About this exercise:
Give back, exactly as written, the lines from the first line of the data below through the line with "- Now activates", and omit the pictures.

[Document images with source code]
━━━━━━━━━━━━━━━━━━━━━━━━━━━━━━

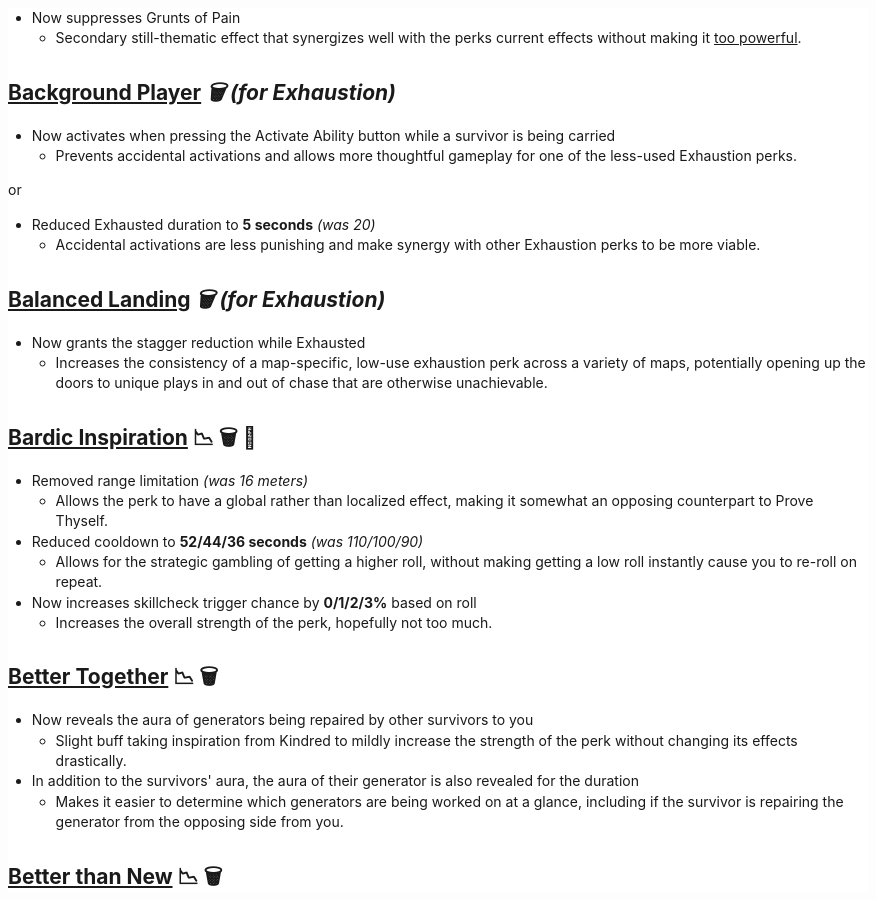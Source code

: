- Now suppresses Grunts of Pain
  - Secondary still-thematic effect that synergizes well with the perks current effects without making it [too powerful](<https://deadbydaylight.wiki.gg/wiki/Babysitter#Patch_9.0.0>).


## [Background Player](<https://deadbydaylight.wiki.gg/wiki/Background_Player>) *🗑️ (for Exhaustion)*

- Now activates when pressing the Activate Ability button while a survivor is being carried
  - Prevents accidental activations and allows more thoughtful gameplay for one of the less-used Exhaustion perks.

or

- Reduced Exhausted duration to **5 seconds** *(was 20)*
  - Accidental activations are less punishing and make synergy with other Exhaustion perks to be more viable.


## [Balanced Landing](<https://deadbydaylight.wiki.gg/wiki/Balanced_Landing>) *🗑️ (for Exhaustion)*

- Now grants the stagger reduction while Exhausted
  - Increases the consistency of a map-specific, low-use exhaustion perk across a variety of maps, potentially opening up the doors to unique plays in and out of chase that are otherwise unachievable.


## [Bardic Inspiration](<https://deadbydaylight.wiki.gg/wiki/Bardic_Inspiration>) 📉 🗑️ 🔬

- Removed range limitation *(was 16 meters)*
  - Allows the perk to have a global rather than localized effect, making it somewhat an opposing counterpart to Prove Thyself.
- Reduced cooldown to **52/44/36 seconds** *(was 110/100/90)*
  - Allows for the strategic gambling of getting a higher roll, without making getting a low roll instantly cause you to re-roll on repeat.
- Now increases skillcheck trigger chance by **0/1/2/3%** based on roll
  - Increases the overall strength of the perk, hopefully not too much.


## [Better Together](<https://deadbydaylight.wiki.gg/wiki/Better_Together>) 📉 🗑️

- Now reveals the aura of generators being repaired by other survivors to you
  - Slight buff taking inspiration from Kindred to mildly increase the strength of the perk without changing its effects drastically.
- In addition to the survivors' aura, the aura of their generator is also revealed for the duration
  - Makes it easier to determine which generators are being worked on at a glance, including if the survivor is repairing the generator from the opposing side from you.


## [Better than New](<https://deadbydaylight.wiki.gg/wiki/Better_than_New>) 📉 🗑️
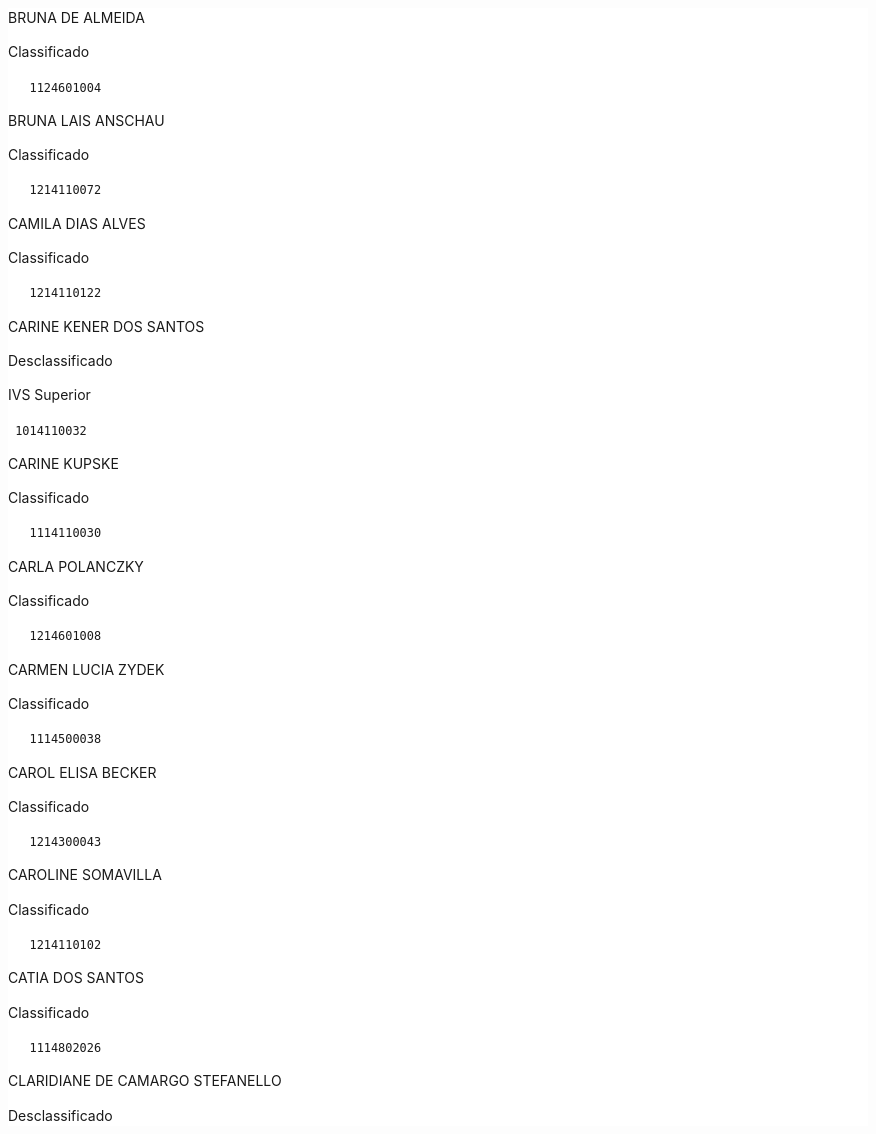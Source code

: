    BRUNA DE ALMEIDA

   Classificado

       1124601004

   BRUNA LAIS ANSCHAU

   Classificado

       1214110072

   CAMILA DIAS ALVES

   Classificado

       1214110122

   CARINE KENER DOS SANTOS

   Desclassificado

   IVS Superior

     1014110032

   CARINE KUPSKE

   Classificado

       1114110030

   CARLA POLANCZKY

   Classificado

       1214601008

   CARMEN LUCIA ZYDEK

   Classificado

       1114500038

   CAROL ELISA BECKER

   Classificado

       1214300043

   CAROLINE SOMAVILLA

   Classificado

       1214110102

   CATIA DOS SANTOS

   Classificado

       1114802026

   CLARIDIANE DE CAMARGO STEFANELLO

   Desclassificado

━━━━━━━━━━━━━━━━━━━━━━━━━━━━━━

Result for this exercise:
Source code

:- Now suppresses Grunts of Pain
  - Secondary still-thematic effect that synergizes well with the perks current effects without making it [too powerful](<https://deadbydaylight.wiki.gg/wiki/Babysitter#Patch_9.0.0>).


## [Background Player](<https://deadbydaylight.wiki.gg/wiki/Background_Player>) *🗑️ (for Exhaustion)*

- Now activates when pressing the Activate Ability button while a survivor is being carried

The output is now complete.